Output all the entries word for word. Omit the pictures.

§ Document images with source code
+ + + + +
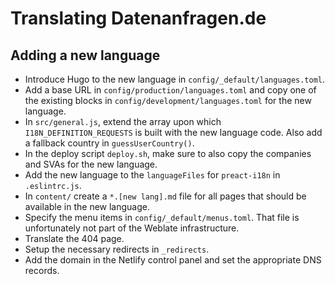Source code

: # Translating Datenanfragen.de

## Adding a new language

* Introduce Hugo to the new language in `config/_default/languages.toml`.
* Add a base URL in `config/production/languages.toml` and copy one of the existing blocks in `config/development/languages.toml` for the new language.
* In `src/general.js`, extend the array upon which `I18N_DEFINITION_REQUESTS` is built with the new language code. Also add a fallback country in `guessUserCountry()`.
* In the deploy script `deploy.sh`, make sure to also copy the companies and SVAs for the new language.
* Add the new language to the `languageFiles` for `preact-i18n` in `.eslintrc.js`.
* In `content/` create a `*.[new lang].md` file for all pages that should be available in the new language.
* Specify the menu items in `config/_default/menus.toml`. That file is unfortunately not part of the Weblate infrastructure.
* Translate the 404 page.
* Setup the necessary redirects in `_redirects`.
* Add the domain in the Netlify control panel and set the appropriate DNS records.

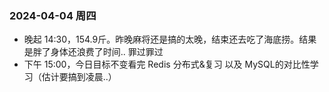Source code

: ### 2024-04-04 周四
- 晚起 14:30，154.9斤。昨晚麻将还是搞的太晚，结束还去吃了海底捞。结果是胖了身体还浪费了时间.. 罪过罪过
- 下午 15:00，今日目标不变看完 Redis 分布式&复习 以及 MySQL的对比性学习（估计要搞到凌晨..） 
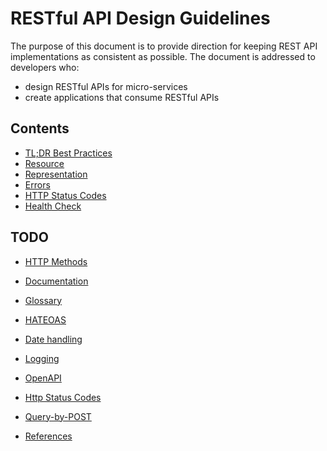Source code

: # RESTful API Design Guidelines

The purpose of this document is to provide direction for keeping REST API implementations as consistent as possible. The document is addressed to developers who:

* design RESTful APIs for micro-services
* create applications that consume RESTful APIs

## Contents

* [TL;DR Best Practices](BestPractices.md)
* [Resource](Resource.md)
* [Representation](Representation.md)
* [Errors](Errors.md)
* [HTTP Status Codes](HTTPStatusCodes.md)
* [Health Check](HealthCheck.md)

## TODO

* [HTTP Methods](HTTPMethods.md)
* [Documentation](#documentation)
* [Glossary](Glossary.md)
* [HATEOAS](Hateoas.md)
* [Date handling](DateTime.md)
* [Logging](Logging.md)
* [OpenAPI](OpenAPI.md)
* [Http Status Codes](HTTP-STATUS-CODES.md)
* [Query-by-POST](Query-by-POST.md)
  
* [References](References.md)
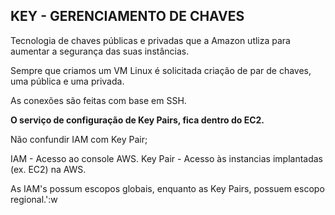 ## KEY - GERENCIAMENTO DE CHAVES

 Tecnologia de chaves públicas e privadas que a Amazon utliza para aumentar a segurança das suas instâncias.

 Sempre que criamos um VM Linux é solicitada criação de par de chaves, uma pública e uma privada. 

 As conexões são feitas com base em SSH.

**O serviço de configuração de Key Pairs, fica dentro do EC2.**

Não confundir IAM com Key Pair;

IAM - Acesso ao console AWS. 
Key Pair - Acesso às instancias implantadas (ex. EC2) na AWS.


As IAM's possum escopos globais, enquanto as Key Pairs, possuem escopo regional.':w
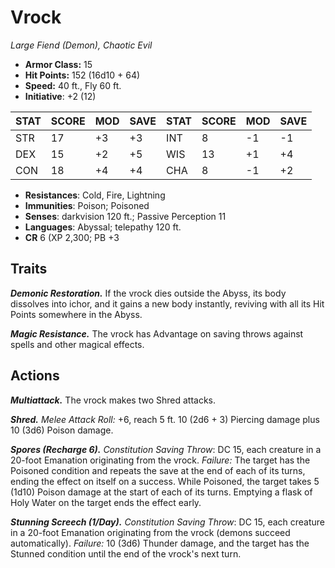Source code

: # Vrock

*Large Fiend (Demon), Chaotic Evil*

- **Armor Class:** 15
- **Hit Points:** 152 (16d10 + 64)
- **Speed:** 40 ft., Fly 60 ft.
- **Initiative**: +2 (12)

|STAT|SCORE|MOD|SAVE|STAT|SCORE|MOD|SAVE|
| --- | --- | --- | ---- |---| --- | --- | ---- |
| STR | 17 | +3 | +3 | INT | 8 | -1 | -1 |
| DEX | 15 | +2 | +5 | WIS | 13 | +1 | +4 |
| CON | 18 | +4 | +4 | CHA | 8 | -1 | +2 |

- **Resistances**: Cold, Fire, Lightning
- **Immunities**: Poison; Poisoned
- **Senses**: darkvision 120 ft.; Passive Perception 11
- **Languages**: Abyssal; telepathy 120 ft.
- **CR** 6 (XP 2,300; PB +3

## Traits

***Demonic Restoration.*** If the vrock dies outside the Abyss, its body dissolves into ichor, and it gains a new body instantly, reviving with all its Hit Points somewhere in the Abyss.

***Magic Resistance.*** The vrock has Advantage on saving throws against spells and other magical effects.


## Actions

***Multiattack.*** The vrock makes two Shred attacks.

***Shred.*** *Melee Attack Roll:* +6, reach 5 ft. 10 (2d6 + 3) Piercing damage plus 10 (3d6) Poison damage.

***Spores (Recharge 6).*** *Constitution Saving Throw*: DC 15, each creature in a 20-foot Emanation originating from the vrock. *Failure:*  The target has the Poisoned condition and repeats the save at the end of each of its turns, ending the effect on itself on a success. While Poisoned, the target takes 5 (1d10) Poison damage at the start of each of its turns. Emptying a flask of Holy Water on the target ends the effect early.

***Stunning Screech (1/Day).*** *Constitution Saving Throw*: DC 15, each creature in a 20-foot Emanation originating from the vrock (demons succeed automatically). *Failure:*  10 (3d6) Thunder damage, and the target has the Stunned condition until the end of the vrock's next turn.

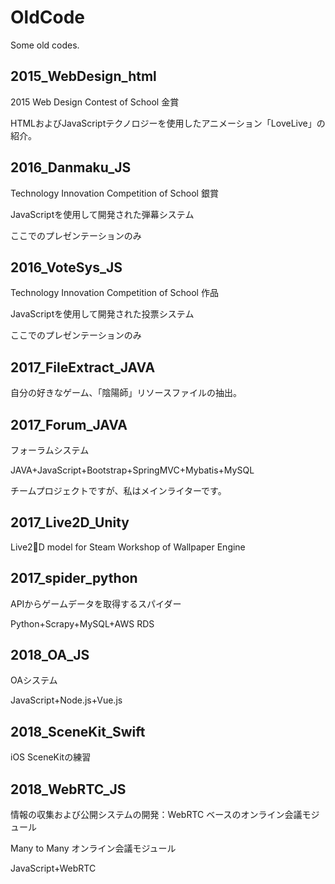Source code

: # OldCode
Some old codes.

## 2015_WebDesign_html
2015 Web Design Contest of School 金賞

HTMLおよびJavaScriptテクノロジーを使用したアニメーション「LoveLive」の紹介。

## 2016_Danmaku_JS
Technology Innovation Competition of School 銀賞

JavaScriptを使用して開発された弾幕システム

ここでのプレゼンテーションのみ

## 2016_VoteSys_JS
Technology Innovation Competition of School 作品

JavaScriptを使用して開発された投票システム

ここでのプレゼンテーションのみ

## 2017_FileExtract_JAVA
自分の好きなゲーム、「陰陽師」リソースファイルの抽出。

## 2017_Forum_JAVA
フォーラムシステム

JAVA+JavaScript+Bootstrap+SpringMVC+Mybatis+MySQL

チームプロジェクトですが、私はメインライターです。

## 2017_Live2D_Unity
Live2D model for Steam Workshop of Wallpaper Engine

## 2017_spider_python
APIからゲームデータを取得するスパイダー

Python+Scrapy+MySQL+AWS RDS

## 2018_OA_JS
OAシステム

JavaScript+Node.js+Vue.js

## 2018_SceneKit_Swift
iOS SceneKitの練習

## 2018_WebRTC_JS
情報の収集および公開システムの開発：WebRTC ベースのオンライン会議モジュール

Many to Many オンライン会議モジュール

JavaScript+WebRTC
+ + + + +
§ TASK OUTPUT
Source code

: # Translating Datenanfragen.de

## Adding a new language

* Introduce Hugo to the new language in `config/_default/languages.toml`.
* Add a base URL in `config/production/languages.toml` and copy one of the existing blocks in `config/development/languages.toml` for the new language.
* In `src/general.js`, extend the array upon which `I18N_DEFINITION_REQUESTS` is built with the new language code. Also add a fallback country in `guessUserCountry()`.
* In the deploy script `deploy.sh`, make sure to also copy the companies and SVAs for the new language.
* Add the new language to the `languageFiles` for `preact-i18n` in `.eslintrc.js`.
* In `content/` create a `*.[new lang].md` file for all pages that should be available in the new language.
* Specify the menu items in `config/_default/menus.toml`. That file is unfortunately not part of the Weblate infrastructure.
* Translate the 404 page.
* Setup the necessary redirects in `_redirects`.
* Add the domain in the Netlify control panel and set the appropriate DNS records.

Source code

: ### 2024-04-04 周四
- 晚起 14:30，154.9斤。昨晚麻将还是搞的太晚，结束还去吃了海底捞。结果是胖了身体还浪费了时间.. 罪过罪过
- 下午 15:00，今日目标不变看完 Redis 分布式&复习 以及 MySQL的对比性学习（估计要搞到凌晨..） 
Source code

: # RESTful API Design Guidelines

The purpose of this document is to provide direction for keeping REST API implementations as consistent as possible. The document is addressed to developers who:

* design RESTful APIs for micro-services
* create applications that consume RESTful APIs

## Contents

* [TL;DR Best Practices](BestPractices.md)
* [Resource](Resource.md)
* [Representation](Representation.md)
* [Errors](Errors.md)
* [HTTP Status Codes](HTTPStatusCodes.md)
* [Health Check](HealthCheck.md)

## TODO

* [HTTP Methods](HTTPMethods.md)
* [Documentation](#documentation)
* [Glossary](Glossary.md)
* [HATEOAS](Hateoas.md)
* [Date handling](DateTime.md)
* [Logging](Logging.md)
* [OpenAPI](OpenAPI.md)
* [Http Status Codes](HTTP-STATUS-CODES.md)
* [Query-by-POST](Query-by-POST.md)
  
* [References](References.md)
 ## KEY - GERENCIAMENTO DE CHAVES

 Tecnologia de chaves públicas e privadas que a Amazon utliza para aumentar a segurança das suas instâncias.

 Sempre que criamos um VM Linux é solicitada criação de par de chaves, uma pública e uma privada. 

 As conexões são feitas com base em SSH.

**O serviço de configuração de Key Pairs, fica dentro do EC2.**

Não confundir IAM com Key Pair;

IAM - Acesso ao console AWS. 
Key Pair - Acesso às instancias implantadas (ex. EC2) na AWS.


As IAM's possum escopos globais, enquanto as Key Pairs, possuem escopo regional.':w
Source code

: # Vrock

*Large Fiend (Demon), Chaotic Evil*

- **Armor Class:** 15
- **Hit Points:** 152 (16d10 + 64)
- **Speed:** 40 ft., Fly 60 ft.
- **Initiative**: +2 (12)

|STAT|SCORE|MOD|SAVE|STAT|SCORE|MOD|SAVE|
| --- | --- | --- | ---- |---| --- | --- | ---- |
| STR | 17 | +3 | +3 | INT | 8 | -1 | -1 |
| DEX | 15 | +2 | +5 | WIS | 13 | +1 | +4 |
| CON | 18 | +4 | +4 | CHA | 8 | -1 | +2 |

- **Resistances**: Cold, Fire, Lightning
- **Immunities**: Poison; Poisoned
- **Senses**: darkvision 120 ft.; Passive Perception 11
- **Languages**: Abyssal; telepathy 120 ft.
- **CR** 6 (XP 2,300; PB +3

## Traits

***Demonic Restoration.*** If the vrock dies outside the Abyss, its body dissolves into ichor, and it gains a new body instantly, reviving with all its Hit Points somewhere in the Abyss.

***Magic Resistance.*** The vrock has Advantage on saving throws against spells and other magical effects.


## Actions

***Multiattack.*** The vrock makes two Shred attacks.

***Shred.*** *Melee Attack Roll:* +6, reach 5 ft. 10 (2d6 + 3) Piercing damage plus 10 (3d6) Poison damage.

***Spores (Recharge 6).*** *Constitution Saving Throw*: DC 15, each creature in a 20-foot Emanation originating from the vrock. *Failure:*  The target has the Poisoned condition and repeats the save at the end of each of its turns, ending the effect on itself on a success. While Poisoned, the target takes 5 (1d10) Poison damage at the start of each of its turns. Emptying a flask of Holy Water on the target ends the effect early.

***Stunning Screech (1/Day).*** *Constitution Saving Throw*: DC 15, each creature in a 20-foot Emanation originating from the vrock (demons succeed automatically). *Failure:*  10 (3d6) Thunder damage, and the target has the Stunned condition until the end of the vrock's next turn.

Source code

: # OldCode
Some old codes.

## 2015_WebDesign_html
2015 Web Design Contest of School 金賞

HTMLおよびJavaScriptテクノロジーを使用したアニメーション「LoveLive」の紹介。

## 2016_Danmaku_JS
Technology Innovation Competition of School 銀賞

JavaScriptを使用して開発された弾幕システム

ここでのプレゼンテーションのみ

## 2016_VoteSys_JS
Technology Innovation Competition of School 作品

JavaScriptを使用して開発された投票システム

ここでのプレゼンテーションのみ

## 2017_FileExtract_JAVA
自分の好きなゲーム、「陰陽師」リソースファイルの抽出。

## 2017_Forum_JAVA
フォーラムシステム

JAVA+JavaScript+Bootstrap+SpringMVC+Mybatis+MySQL

チームプロジェクトですが、私はメインライターです。

## 2017_Live2D_Unity
Live2D model for Steam Workshop of Wallpaper Engine

## 2017_spider_python
APIからゲームデータを取得するスパイダー

Python+Scrapy+MySQL+AWS RDS

## 2018_OA_JS
OAシステム

JavaScript+Node.js+Vue.js

## 2018_SceneKit_Swift
iOS SceneKitの練習

## 2018_WebRTC_JS
情報の収集および公開システムの開発：WebRTC ベースのオンライン会議モジュール

Many to Many オンライン会議モジュール

JavaScript+WebRTC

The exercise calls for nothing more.